* [TASK OBJECTIVE]:
Please repeat the records beneath this task exactly as they appear, but skip the images.

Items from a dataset
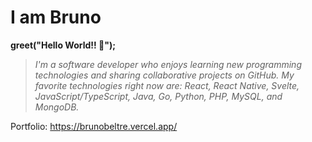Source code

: # I am Bruno

**greet("Hello World!! 👋");**

>_I'm a software developer who enjoys learning new programming technologies and sharing collaborative projects on GitHub. My favorite technologies right now are: React, React Native, Svelte, JavaScript/TypeScript, Java, Go, Python, PHP, MySQL, and MongoDB._

Portfolio:
https://brunobeltre.vercel.app/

* [RESULT OF THIS EXERCISE]:
Source code

: # I am Bruno

**greet("Hello World!! 👋");**

>_I'm a software developer who enjoys learning new programming technologies and sharing collaborative projects on GitHub. My favorite technologies right now are: React, React Native, Svelte, JavaScript/TypeScript, Java, Go, Python, PHP, MySQL, and MongoDB._

Portfolio:
https://brunobeltre.vercel.app/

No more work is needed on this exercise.